The extents of private lands with easements, private lands without easements, and public lands were intersected with resource datasets, in either raster (30-m resolution) or polygon format, to produce acreage or length summaries. To determine intersecting area or acreage, we used the “extract by mask” procedure in ArcGIS, where the land status dataset (e.g., easements) was the mask dataset. We did this for land cover classes (National Land Cover Dataset 2014, http://www.mrlc.gov/nlcd2011.php), drinking water sources sensitive to pollution (Bedessem et al. 2005), wetlands (National Wetland Inventory 2010), big game crucial ranges (https://wgfd.wyo.gov/Wildlife-in-Wyoming/Geospatial-Data, accessed Aug 2016), and sage grouse core area (Wyoming Game and Fish Department 2015, version 4).
To determine lengths of streams or migration routes, we used the “select by location” procedure in ArcGIS, where we selected all the streams or migration routes that intersected with the land status of interest and then summed the miles within that selection. We did this for streams (National Hydrology Dataset, 100k scale), blue ribbon streams (Wyoming Game and Fish Department 2013, https://wgfd.wyo.gov/Wildlife-in-Wyoming/Geospatial-Data), and suspected big game migration routes (https://wgfd.wyo.gov/Wildlife-in-Wyoming/Geospatial-Data, accessed Aug 2016).
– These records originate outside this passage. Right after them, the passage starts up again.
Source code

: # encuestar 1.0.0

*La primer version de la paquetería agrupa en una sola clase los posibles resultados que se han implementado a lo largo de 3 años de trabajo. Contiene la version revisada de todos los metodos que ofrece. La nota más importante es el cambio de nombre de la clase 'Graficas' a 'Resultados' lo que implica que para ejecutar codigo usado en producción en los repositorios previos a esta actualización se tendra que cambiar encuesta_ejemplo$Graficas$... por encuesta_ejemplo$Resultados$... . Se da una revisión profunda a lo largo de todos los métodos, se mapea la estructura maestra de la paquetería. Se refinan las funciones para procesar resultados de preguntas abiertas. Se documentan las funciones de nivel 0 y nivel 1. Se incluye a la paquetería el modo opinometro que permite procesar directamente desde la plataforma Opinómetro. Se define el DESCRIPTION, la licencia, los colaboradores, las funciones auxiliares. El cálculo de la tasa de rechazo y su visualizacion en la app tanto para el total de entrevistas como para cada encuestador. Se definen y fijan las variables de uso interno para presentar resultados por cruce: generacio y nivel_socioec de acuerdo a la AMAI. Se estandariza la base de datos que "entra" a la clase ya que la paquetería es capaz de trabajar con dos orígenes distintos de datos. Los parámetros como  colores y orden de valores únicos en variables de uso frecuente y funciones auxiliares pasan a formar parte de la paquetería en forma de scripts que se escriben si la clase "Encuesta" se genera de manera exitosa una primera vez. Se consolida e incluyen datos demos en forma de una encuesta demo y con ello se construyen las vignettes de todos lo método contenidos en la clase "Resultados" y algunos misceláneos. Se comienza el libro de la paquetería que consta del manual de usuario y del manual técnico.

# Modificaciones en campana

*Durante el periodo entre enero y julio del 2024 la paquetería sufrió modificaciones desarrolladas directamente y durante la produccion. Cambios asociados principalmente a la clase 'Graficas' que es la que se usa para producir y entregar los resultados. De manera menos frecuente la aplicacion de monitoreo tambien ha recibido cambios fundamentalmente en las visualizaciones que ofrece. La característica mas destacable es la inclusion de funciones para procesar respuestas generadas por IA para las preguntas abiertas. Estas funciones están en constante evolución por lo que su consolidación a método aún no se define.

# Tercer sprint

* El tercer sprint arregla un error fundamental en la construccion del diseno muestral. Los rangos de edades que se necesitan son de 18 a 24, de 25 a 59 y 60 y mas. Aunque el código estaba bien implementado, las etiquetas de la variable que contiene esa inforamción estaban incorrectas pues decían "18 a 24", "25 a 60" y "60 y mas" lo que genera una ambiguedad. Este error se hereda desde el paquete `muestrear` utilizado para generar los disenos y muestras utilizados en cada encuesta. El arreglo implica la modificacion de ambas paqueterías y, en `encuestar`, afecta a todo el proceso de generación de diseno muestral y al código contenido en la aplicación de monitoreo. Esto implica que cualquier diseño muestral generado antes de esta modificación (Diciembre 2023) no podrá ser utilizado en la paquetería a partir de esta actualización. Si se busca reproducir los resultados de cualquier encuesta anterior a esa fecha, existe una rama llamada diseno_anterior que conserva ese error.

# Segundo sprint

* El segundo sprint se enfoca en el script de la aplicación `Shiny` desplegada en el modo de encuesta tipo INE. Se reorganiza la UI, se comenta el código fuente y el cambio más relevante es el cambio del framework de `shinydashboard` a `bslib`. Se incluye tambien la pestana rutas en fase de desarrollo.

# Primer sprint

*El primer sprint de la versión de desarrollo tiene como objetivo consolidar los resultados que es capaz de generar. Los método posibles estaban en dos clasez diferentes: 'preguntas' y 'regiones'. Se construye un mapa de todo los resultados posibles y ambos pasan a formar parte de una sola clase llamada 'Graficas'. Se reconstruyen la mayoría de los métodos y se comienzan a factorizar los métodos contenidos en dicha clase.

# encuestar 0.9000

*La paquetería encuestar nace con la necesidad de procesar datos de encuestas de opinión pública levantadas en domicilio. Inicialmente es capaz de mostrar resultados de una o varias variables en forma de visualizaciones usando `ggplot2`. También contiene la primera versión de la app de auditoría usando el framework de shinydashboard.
Additionally, we calculated the average number of species of concern occurences across each land status category. For each of the 131 terrestrial Species of Greatest Conservation Need, we accessed a raster dataset where predicted habitat for the species was assigned a value of 1 (Wyoming Game and Fish Department 2010). We summed the predicted habitat raster datasets across all species, which produced a raster summarizing the number of predicted species per pixel. Then, for each land status, we calculated the average number of species that occurred across all pixels belonging to that land status.